Recorded information ->
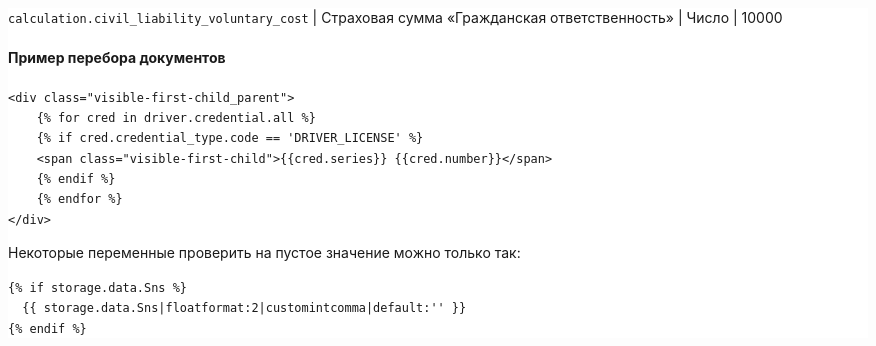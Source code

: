 `calculation.civil_liability_voluntary_cost`  | Страховая сумма «Гражданская ответственность»                 | Число          | 10000

#### Пример перебора документов

```
<div class="visible-first-child_parent">
    {% for cred in driver.credential.all %}
    {% if cred.credential_type.code == 'DRIVER_LICENSE' %}
    <span class="visible-first-child">{{cred.series}} {{cred.number}}</span>
    {% endif %}
    {% endfor %}
</div>
```

Некоторые переменные проверить на пустое значение можно только так:

```
{% if storage.data.Sns %}
  {{ storage.data.Sns|floatformat:2|customintcomma|default:'' }}
{% endif %}
```

[135f8748]: examples.md "Примеры вывода данных"
[4b35ec9a]: installments.md "Порядок оплаты страховой премии"
[4bf88a59]: styles.md "Стиил помощники"
[6b56bcea]: http://weasyprint.org/ "Weasyprint"
[a52bd164]: https://docs.djangoproject.com/en/1.9/ref/templates/builtins/ "Built-in template tags and filters"
[a950bc67]: drivers.md "Вывод водителей"
[d0e15a37]: document.md "Вывод документа"
[dbf2ef73]: adress.md "Вставка адреса"
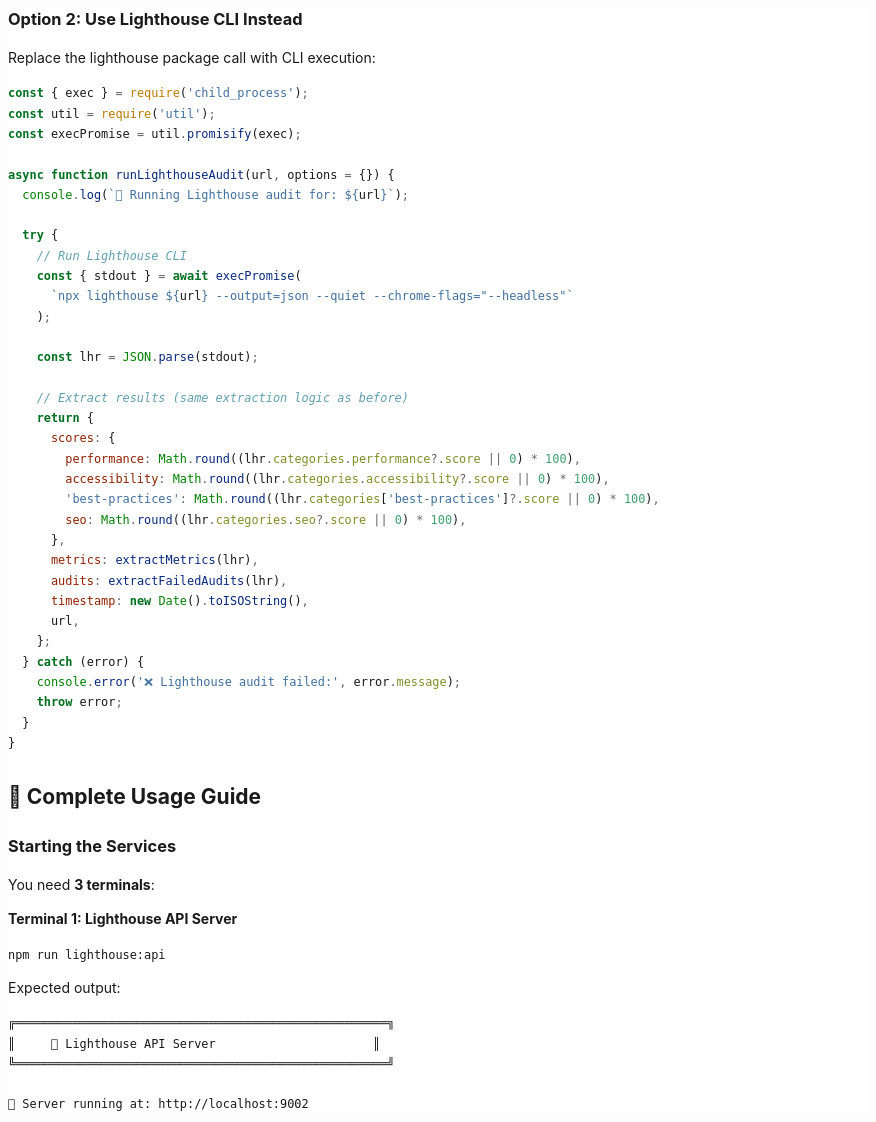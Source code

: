 ### Option 2: Use Lighthouse CLI Instead

Replace the lighthouse package call with CLI execution:

```javascript
const { exec } = require('child_process');
const util = require('util');
const execPromise = util.promisify(exec);

async function runLighthouseAudit(url, options = {}) {
  console.log(`🔦 Running Lighthouse audit for: ${url}`);
  
  try {
    // Run Lighthouse CLI
    const { stdout } = await execPromise(
      `npx lighthouse ${url} --output=json --quiet --chrome-flags="--headless"`
    );
    
    const lhr = JSON.parse(stdout);
    
    // Extract results (same extraction logic as before)
    return {
      scores: {
        performance: Math.round((lhr.categories.performance?.score || 0) * 100),
        accessibility: Math.round((lhr.categories.accessibility?.score || 0) * 100),
        'best-practices': Math.round((lhr.categories['best-practices']?.score || 0) * 100),
        seo: Math.round((lhr.categories.seo?.score || 0) * 100),
      },
      metrics: extractMetrics(lhr),
      audits: extractFailedAudits(lhr),
      timestamp: new Date().toISOString(),
      url,
    };
  } catch (error) {
    console.error('❌ Lighthouse audit failed:', error.message);
    throw error;
  }
}
```

## 🚀 Complete Usage Guide

### Starting the Services

You need **3 terminals**:

**Terminal 1: Lighthouse API Server**
```bash
npm run lighthouse:api
```
Expected output:
```
╔════════════════════════════════════════════════════╗
║     🔦 Lighthouse API Server                      ║
╚════════════════════════════════════════════════════╝

📡 Server running at: http://localhost:9002
```
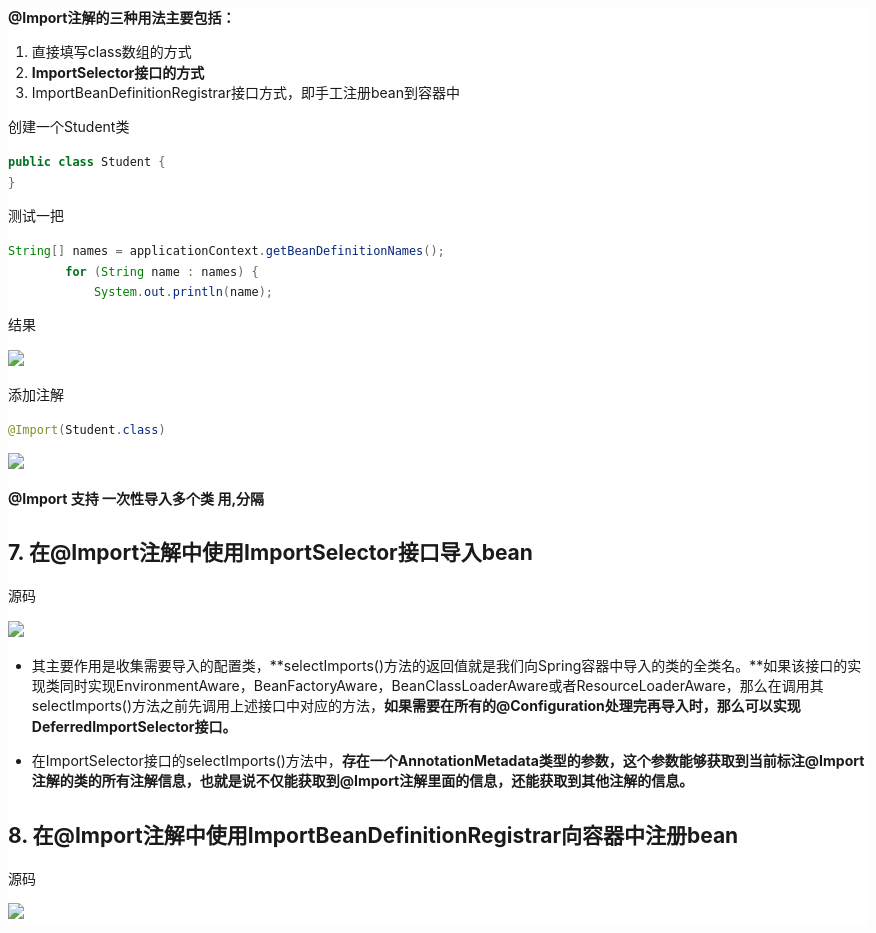 **@Import注解的三种用法主要包括：**

1. 直接填写class数组的方式
2. **ImportSelector接口的方式**
3. ImportBeanDefinitionRegistrar接口方式，即手工注册bean到容器中



创建一个Student类

```java
public class Student {
}
```

测试一把

```java
String[] names = applicationContext.getBeanDefinitionNames();
        for (String name : names) {
            System.out.println(name);
```

结果

![](C:\Users\dell\Desktop\Notes\Spring注解版\img\Snipaste_2021-04-03_20-58-04.png)

添加注解

```java
@Import(Student.class)
```

![](C:\Users\dell\Desktop\Notes\Spring注解版\img\Snipaste_2021-04-03_21-01-36.png)

**@Import 支持 一次性导入多个类 用,分隔**



## 7. 在@Import注解中使用ImportSelector接口导入bean

源码

![](C:\Users\dell\Desktop\Notes\Spring注解版\img\Snipaste_2021-04-03_21-05-29.png)

- 其主要作用是收集需要导入的配置类，**selectImports()方法的返回值就是我们向Spring容器中导入的类的全类名。**如果该接口的实现类同时实现EnvironmentAware，BeanFactoryAware，BeanClassLoaderAware或者ResourceLoaderAware，那么在调用其selectImports()方法之前先调用上述接口中对应的方法，**如果需要在所有的@Configuration处理完再导入时，那么可以实现DeferredImportSelector接口。**

- 在ImportSelector接口的selectImports()方法中，**存在一个AnnotationMetadata类型的参数，这个参数能够获取到当前标注@Import注解的类的所有注解信息，也就是说不仅能获取到@Import注解里面的信息，还能获取到其他注解的信息。**



## 8. 在@Import注解中使用ImportBeanDefinitionRegistrar向容器中注册bean

源码

![](C:\Users\dell\Desktop\Notes\Spring注解版\img\Snipaste_2021-04-03_21-09-21.png)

Exercise goal ->
Which lines of the records above contain the word "require"? Report each one in full.

Exercise solution ->
const { exec } = require('child_process');
const util = require('util');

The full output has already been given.